Wild Chesapeake: "Put in the Time" to Catch Cold-Weather Fish

Chesapeake outdoor guide Captain Chris Dollar brings up-to-date insight to the Bay Bulletin. Check in weekly to see what’s happening out there.

At dawn on December 11, skim ice coated my creek as shotgun reports echoed off the water and ushered in the third split of Maryland’s 2018-19 duck season. Virginia’s duck season reopens December 15 and runs through January 27. The Maryland Canada goose season opens December 14 and runs through February 2. Virginia’s goose season reopens December 21 and ends on January 27. Maryland whitetail and sika deer seasons run from December 15 through 29. And, in case you needed reminding, come 11:59 p.m. on December 15, Maryland’s 2018 rockfish season will be in the books. After that, it’s catch and release only until February 28 when the spawning reaches are closed to any targeted striped bass fishing.  The Potomac River and Virginia’s portion of the Bay remains open until December 31. Year-round striper fishing is allowed in the Atlantic Ocean, coastal bays and tributaries.

Dr. Hamish Small, a scientist at VIMS by way of Scotland, with a portly triggerfish caught recently on a wreck off the Virginia coast. (Photo courtesy Dr. Ken Neill III)

Dr. Hamish Small, a scientist at VIMS by way of Scotland, with a portly triggerfish caught recently on a wreck off the Virginia coast. (Photo courtesy Dr. Ken Neill III)

Monday’s storms dropped varying amounts of the fluffy stuff. For example, Southern Maryland (Point Lookout area) got six inches. It’s still cold, so it’s possible icy conditions on deck will require extra caution. Bay water temps are also cold, mostly in the mid-to lower 40Fs, and dropping in some spots. Many anglers and some charter captains have pulled their boats for the year, but those still fishing have been doing pretty well, all things considered. The key factor is putting in the time. In the Annapolis area, Captain Randy Dean on Bay Hunter is catching daily limits fishing the Chesapeake Bay Bridge rocks and pilings by first finding the stripers on the fish meter, and then by dropping tandem bucktail jigs on them. Captain Matt Marceron is catching rockfish along the channel edges between buoy 84a and Bloody Point trolling “deep umbrellas and small bucktails, slow and low.” The action at the top of Tangier Sound (HI and buoys 72-76) and Point Lookout to Smith Point has slowed way down, but skippers like Captain Harry Nield of Kingfish II Charters are still at it, trolling on the bottom.

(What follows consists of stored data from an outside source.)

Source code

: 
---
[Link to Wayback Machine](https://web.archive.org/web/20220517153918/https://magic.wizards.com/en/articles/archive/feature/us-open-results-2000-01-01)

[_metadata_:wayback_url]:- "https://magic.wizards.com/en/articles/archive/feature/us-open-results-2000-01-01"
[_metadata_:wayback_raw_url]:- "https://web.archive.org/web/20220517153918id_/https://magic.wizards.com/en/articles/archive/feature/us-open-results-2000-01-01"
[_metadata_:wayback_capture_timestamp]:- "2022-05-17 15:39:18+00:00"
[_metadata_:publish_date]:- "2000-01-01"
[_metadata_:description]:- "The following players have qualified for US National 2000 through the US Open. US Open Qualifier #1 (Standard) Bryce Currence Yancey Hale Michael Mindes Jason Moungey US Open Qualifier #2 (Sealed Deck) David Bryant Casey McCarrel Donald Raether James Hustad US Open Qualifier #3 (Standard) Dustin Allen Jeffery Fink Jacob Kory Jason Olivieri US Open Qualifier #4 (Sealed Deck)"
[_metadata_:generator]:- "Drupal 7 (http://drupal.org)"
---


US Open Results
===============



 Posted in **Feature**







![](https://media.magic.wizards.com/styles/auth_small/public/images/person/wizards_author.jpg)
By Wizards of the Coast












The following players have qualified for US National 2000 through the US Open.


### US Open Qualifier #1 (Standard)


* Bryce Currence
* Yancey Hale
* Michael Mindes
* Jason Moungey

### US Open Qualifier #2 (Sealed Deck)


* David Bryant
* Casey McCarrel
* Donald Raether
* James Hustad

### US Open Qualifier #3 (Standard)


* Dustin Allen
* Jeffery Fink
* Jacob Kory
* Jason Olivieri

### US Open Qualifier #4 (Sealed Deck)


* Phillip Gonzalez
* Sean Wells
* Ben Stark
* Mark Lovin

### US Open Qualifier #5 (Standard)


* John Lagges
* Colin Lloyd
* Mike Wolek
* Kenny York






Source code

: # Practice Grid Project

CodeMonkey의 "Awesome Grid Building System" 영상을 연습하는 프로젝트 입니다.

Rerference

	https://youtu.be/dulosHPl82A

Captain Jeff Popp on Vista Lady ended his season at Point Lookout on a good note. Jigging is possible but you’ll cover a lot of water to find the schools.

Virginians continue to chase stripers from Plantation Light and buoy 42 to the oceanfront. Alan Yeattes of Emporia, VA is the new leader in the striper category of the Virginia Saltwater Fishing Tournament with a 54-pounder he caught near The Cell. In general, trolling mojo or drifting eels catches a larger grade of fish, but casting flies and lures to Chesapeake Bay Bridge Tunnel structure is a hoot. Offshore tautog fishing is playing second fiddle to rockfishing, but that’ll change once the season ends. 

Off the coast, some head boats have called it a wrap as the sea bass season is set to close at month’s end. Captain Drew Payne of The Big Worm has moved his boat to Virginia Beach where his clients are catching a nice grade of sea bass along with some triggerfish and hake. Further south, giant (and not so giant) bluefins are being caught off of Morehead City, NC. 

Even as the Bay and ocean fisheries wind down, there’s still plenty of other fish to chase. White perch are holding on the deeper bars. Try dropping down a trout bomb, tandem feather jig, a bloodworm (if you can get it), or a bull minnow on a bottom rig with a dropper fly. Fish it slowly. Yellow perch and other panfish are also around and the brackish and freshwater fishing can be outstanding. To wit: Maryland DNR’s top sportfishing guru Keith Lockwood reported last week that William Warrington, Jr. caught and released an impressive 40-inch northern pike at Loch Raven Reservoir. Friends have been having a ball with chain pickerel on Eastern Shore ponds and creeks, especially where the underwater grasses and other vegetation have died back.